Thinking about the Covid vaccine and when or if I get it. What would change for me as soon as I figured it had had time to “take”. Ride the bus. I think that is one of the first things that I might do. But wait. They just announced that the subway and bus service is going to be cut in half. Because they are losing one million dollars a day. After a while, that adds up.
Also Covid – 7 new staff cases were reported today. All of the staff get tested tomorrow and all of the inmates will be tested next Tuesday.
Gratitude
Grateful for unexpectedly wonderful scones that showed up with lunch yesterday. I had the last one with a nice cozy cup of tea this afternoon. One of the pleasures of widowhood is eating in bed if I want to. Carlton allowed drinking in bed. But not eating. If you wanted to eat you had to be in a chair. He was pretty high maintenance. But, worth it.
I finished my Solstice decorating today. Some green branches. And some ilex branches. That’s it. Carlton would say that is too much. Heck the check out woman at Trader Joe’s told me that they cost too much and I should go cut my own. Well, I am trying to support the economy.

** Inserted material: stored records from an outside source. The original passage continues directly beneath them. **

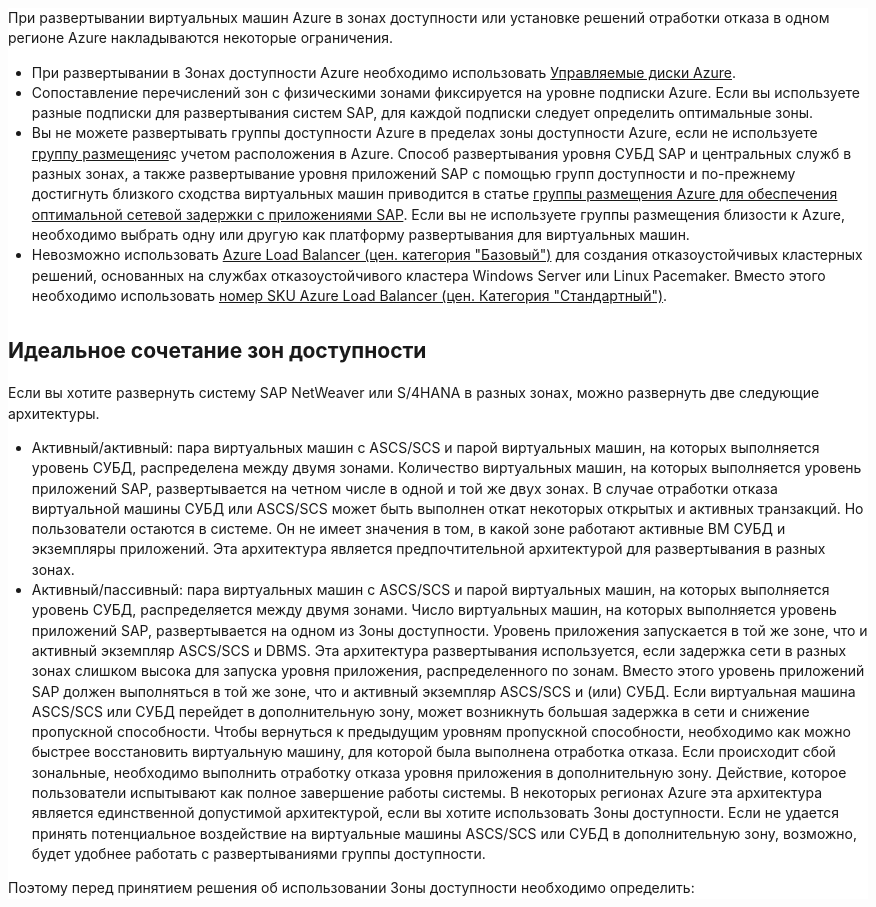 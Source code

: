 При развертывании виртуальных машин Azure в зонах доступности или установке решений отработки отказа в одном регионе Azure накладываются некоторые ограничения.

- При развертывании в Зонах доступности Azure необходимо использовать [Управляемые диски Azure](https://azure.microsoft.com/services/managed-disks/). 
- Сопоставление перечислений зон с физическими зонами фиксируется на уровне подписки Azure. Если вы используете разные подписки для развертывания систем SAP, для каждой подписки следует определить оптимальные зоны.
- Вы не можете развертывать группы доступности Azure в пределах зоны доступности Azure, если не используете [группу размещения](../../co-location.md)с учетом расположения в Azure. Способ развертывания уровня СУБД SAP и центральных служб в разных зонах, а также развертывание уровня приложений SAP с помощью групп доступности и по-прежнему достигнуть близкого сходства виртуальных машин приводится в статье [группы размещения Azure для обеспечения оптимальной сетевой задержки с приложениями SAP](sap-proximity-placement-scenarios.md). Если вы не используете группы размещения близости к Azure, необходимо выбрать одну или другую как платформу развертывания для виртуальных машин.
- Невозможно использовать [Azure Load Balancer (цен. категория "Базовый")](../../../load-balancer/load-balancer-overview.md) для создания отказоустойчивых кластерных решений, основанных на службах отказоустойчивого кластера Windows Server или Linux Pacemaker. Вместо этого необходимо использовать [номер SKU Azure Load Balancer (цен. Категория "Стандартный")](../../../load-balancer/load-balancer-standard-availability-zones.md).



## <a name="the-ideal-availability-zones-combination"></a>Идеальное сочетание зон доступности
Если вы хотите развернуть систему SAP NetWeaver или S/4HANA в разных зонах, можно развернуть две следующие архитектуры.

- Активный/активный: пара виртуальных машин с ASCS/SCS и парой виртуальных машин, на которых выполняется уровень СУБД, распределена между двумя зонами. Количество виртуальных машин, на которых выполняется уровень приложений SAP, развертывается на четном числе в одной и той же двух зонах. В случае отработки отказа виртуальной машины СУБД или ASCS/SCS может быть выполнен откат некоторых открытых и активных транзакций. Но пользователи остаются в системе. Он не имеет значения в том, в какой зоне работают активные ВМ СУБД и экземпляры приложений. Эта архитектура является предпочтительной архитектурой для развертывания в разных зонах.
- Активный/пассивный: пара виртуальных машин с ASCS/SCS и парой виртуальных машин, на которых выполняется уровень СУБД, распределяется между двумя зонами. Число виртуальных машин, на которых выполняется уровень приложений SAP, развертывается на одном из Зоны доступности. Уровень приложения запускается в той же зоне, что и активный экземпляр ASCS/SCS и DBMS. Эта архитектура развертывания используется, если задержка сети в разных зонах слишком высока для запуска уровня приложения, распределенного по зонам. Вместо этого уровень приложений SAP должен выполняться в той же зоне, что и активный экземпляр ASCS/SCS и (или) СУБД. Если виртуальная машина ASCS/SCS или СУБД перейдет в дополнительную зону, может возникнуть большая задержка в сети и снижение пропускной способности. Чтобы вернуться к предыдущим уровням пропускной способности, необходимо как можно быстрее восстановить виртуальную машину, для которой была выполнена отработка отказа. Если происходит сбой зональные, необходимо выполнить отработку отказа уровня приложения в дополнительную зону. Действие, которое пользователи испытывают как полное завершение работы системы. В некоторых регионах Azure эта архитектура является единственной допустимой архитектурой, если вы хотите использовать Зоны доступности. Если не удается принять потенциальное воздействие на виртуальные машины ASCS/SCS или СУБД в дополнительную зону, возможно, будет удобнее работать с развертываниями группы доступности.


Поэтому перед принятием решения об использовании Зоны доступности необходимо определить:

My big accomplishment today was to not be snarky to someone who asked me to resend an Excel xls file as a csv file. This was a major accomplishment. I just resent it as requested. After a 3 hour delay. (After all I was busy doing my Solstice decorating.) I am pretty sure I would not have let that go unnoticed in the past. I really am mellowing out.

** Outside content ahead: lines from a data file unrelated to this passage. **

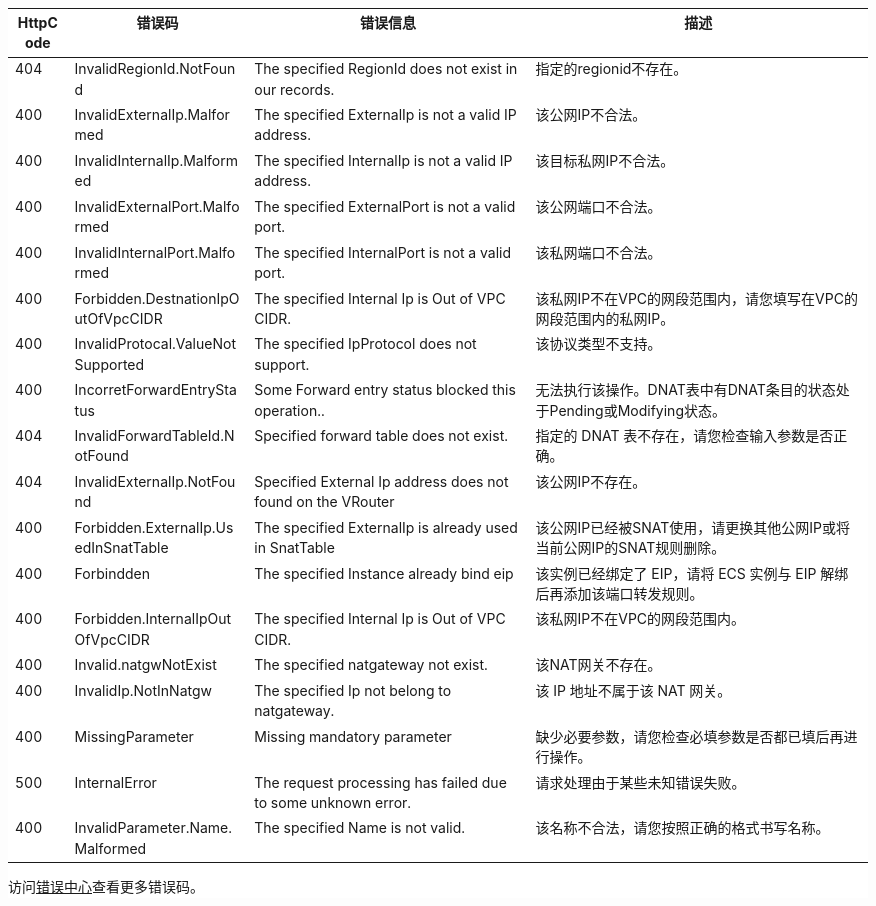 |HttpCode|错误码|错误信息|描述|
|--------|---|----|--|
|404|InvalidRegionId.NotFound|The specified RegionId does not exist in our records.|指定的regionid不存在。|
|400|InvalidExternalIp.Malformed|The specified ExternalIp is not a valid IP address.|该公网IP不合法。|
|400|InvalidInternalIp.Malformed|The specified InternalIp is not a valid IP address.|该目标私网IP不合法。|
|400|InvalidExternalPort.Malformed|The specified ExternalPort is not a valid port.|该公网端口不合法。|
|400|InvalidInternalPort.Malformed|The specified InternalPort is not a valid port.|该私网端口不合法。|
|400|Forbidden.DestnationIpOutOfVpcCIDR|The specified Internal Ip is Out of VPC CIDR.|该私网IP不在VPC的网段范围内，请您填写在VPC的网段范围内的私网IP。|
|400|InvalidProtocal.ValueNotSupported|The specified IpProtocol does not support.|该协议类型不支持。|
|400|IncorretForwardEntryStatus|Some Forward entry status blocked this operation..|无法执行该操作。DNAT表中有DNAT条目的状态处于Pending或Modifying状态。|
|404|InvalidForwardTableId.NotFound|Specified forward table does not exist.|指定的 DNAT 表不存在，请您检查输入参数是否正确。|
|404|InvalidExternalIp.NotFound|Specified External Ip address does not found on the VRouter|该公网IP不存在。|
|400|Forbidden.ExternalIp.UsedInSnatTable|The specified ExternalIp is already used in SnatTable|该公网IP已经被SNAT使用，请更换其他公网IP或将当前公网IP的SNAT规则删除。|
|400|Forbindden|The specified Instance already bind eip|该实例已经绑定了 EIP，请将 ECS 实例与 EIP 解绑后再添加该端口转发规则。|
|400|Forbidden.InternalIpOutOfVpcCIDR|The specified Internal Ip is Out of VPC CIDR.|该私网IP不在VPC的网段范围内。|
|400|Invalid.natgwNotExist|The specified natgateway not exist.|该NAT网关不存在。|
|400|InvalidIp.NotInNatgw|The specified Ip not belong to natgateway.|该 IP 地址不属于该 NAT 网关。|
|400|MissingParameter|Missing mandatory parameter|缺少必要参数，请您检查必填参数是否都已填后再进行操作。|
|500|InternalError|The request processing has failed due to some unknown error.|请求处理由于某些未知错误失败。|
|400|InvalidParameter.Name.Malformed|The specified Name is not valid.|该名称不合法，请您按照正确的格式书写名称。|

访问[错误中心](https://error-center.alibabacloud.com/status/product/Vpc)查看更多错误码。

I missed yesterday’s lunar eclipse due to rain. But, yesterday evening the moon and clouds put on a fine show.
Shot these two with my macro lens. Because that was the lens that was on the camera – but – I think it did a nice job.
Cold today. But, I went outside. Yeah for me. I wanted to take some of Mr. C’s papers to be shredded. Yes, Carlton, I spent $10 having that stuff shredded. No, I couldn’t run it through the machine downstairs. Or wait until the Asylum has another “shredding event”. I wanted that box gone. And it is. So, I did not waste $10.

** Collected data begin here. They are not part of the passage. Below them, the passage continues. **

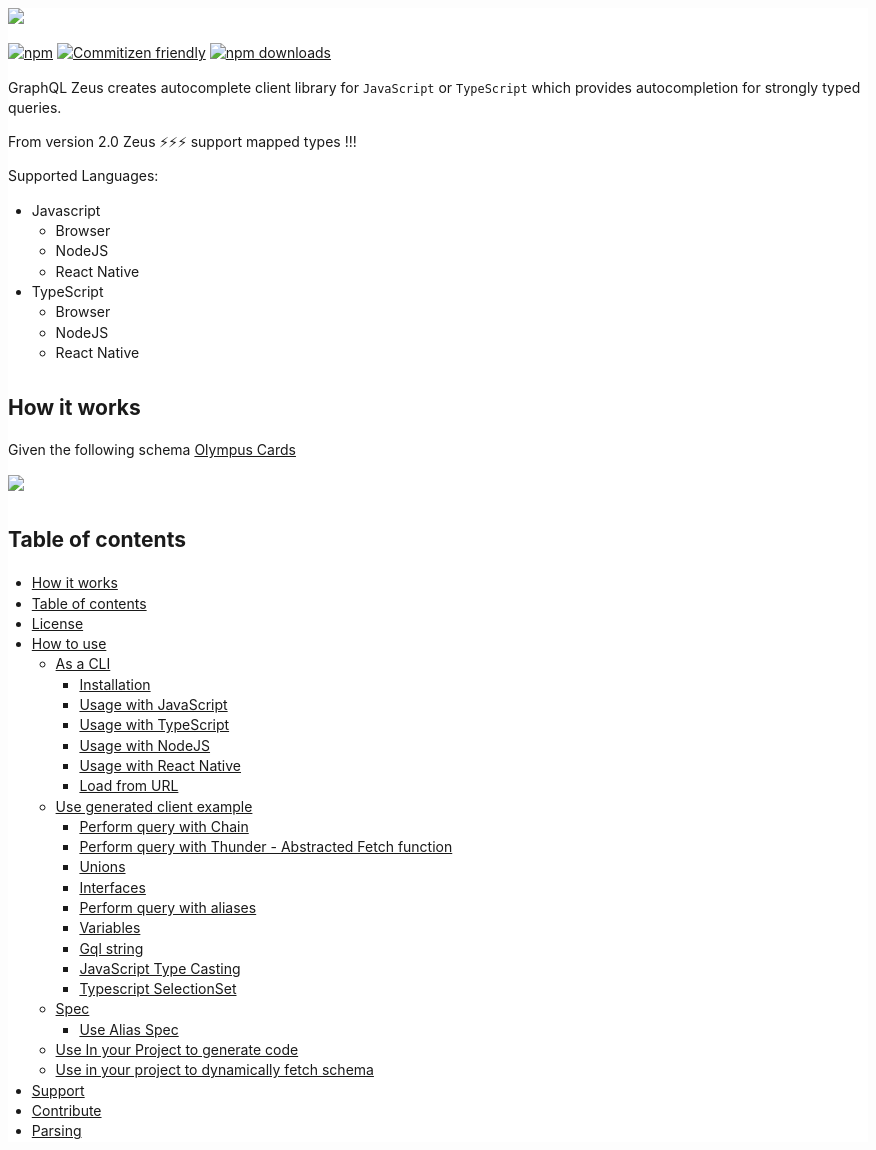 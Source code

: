 
![](images/zeus.gif)


[![npm](https://img.shields.io/npm/v/graphql-zeus.svg?style=flat-square)](https://www.npmjs.com/package/graphql-zeus) [![Commitizen friendly](https://img.shields.io/badge/commitizen-friendly-brightgreen.svg?style=flat-square)](http://commitizen.github.io/cz-cli/) [![npm downloads](https://img.shields.io/npm/dt/graphql-zeus.svg?style=flat-square)](https://www.npmjs.com/package/graphql-zeus)

GraphQL Zeus creates autocomplete client library for `JavaScript` or `TypeScript` which provides autocompletion for strongly typed queries.

From version 2.0 Zeus ⚡⚡⚡ support mapped types !!!

Supported Languages:
- Javascript
  - Browser
  - NodeJS
  - React Native
- TypeScript
  - Browser
  - NodeJS
  - React Native
## How it works

Given the following schema [Olympus Cards](https://app.graphqleditor.com/a-team/olympus)

![](images/zeusexample.gif)

## Table of contents
- [How it works](#how-it-works)
- [Table of contents](#table-of-contents)
- [License](#license)
- [How to use](#how-to-use)
  - [As a CLI](#as-a-cli)
    - [Installation](#installation)
    - [Usage with JavaScript](#usage-with-javascript)
    - [Usage with TypeScript](#usage-with-typescript)
    - [Usage with NodeJS](#usage-with-nodejs)
    - [Usage with React Native](#usage-with-react-native)
    - [Load from URL](#load-from-url)
  - [Use generated client example](#use-generated-client-example)
    - [Perform query with Chain](#perform-query-with-chain)
    - [Perform query with Thunder - Abstracted Fetch function](#perform-query-with-thunder---abstracted-fetch-function)
    - [Unions](#unions)
    - [Interfaces](#interfaces)
    - [Perform query with aliases](#perform-query-with-aliases)
    - [Variables](#variables)
    - [Gql string](#gql-string)
    - [JavaScript Type Casting](#javascript-type-casting)
    - [Typescript SelectionSet](#typescript-selectionset)
  - [Spec](#spec)
    - [Use Alias Spec](#use-alias-spec)
  - [Use In your Project to generate code](#use-in-your-project-to-generate-code)
  - [Use in your project to dynamically fetch schema](#use-in-your-project-to-dynamically-fetch-schema)
- [Support](#support)
- [Contribute](#contribute)
- [Parsing](#parsing)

Working on making The Old Bat Cave cozy. A fireplace, which is what it needs along with a balcony, isn’t going to happen. SO. I got a flannel granny-style nightgown. And, I dug out an insulated mug for my hot beverages. That way my coffee will stay hotter longer. Installed my old heating pad in my comfy chair. And connected it to the ZigBee net. When I say “Computer Good Night”, the heating pad will be switched off, if I forget and leave it on.
Next major addition to ZigBee is to convert the kitchen overhead switch. I have already done the under cabinet lights. It wouldn’t be cost-effective to convert the overhead lights since there are 6 spotlights.
Gratitude
Starting to feel a little optimistic about Covid. Science might beat it into submission in spite of us.
I didn’t venture outside today. It rained. That is my excuse. Took pictures of raindrops with my macro lens.
Don’t have much to say tonight. We apparently have one resident and one staff member with Covid. That’s not good.
The Asylum residents contributed over $500,000 dollars to our Employee Gift Fund. The money is allocated tax free to the staff based on some sort of seniority formula. Usually we give about $400,000. But this year everyone dug a little deeper. That is good.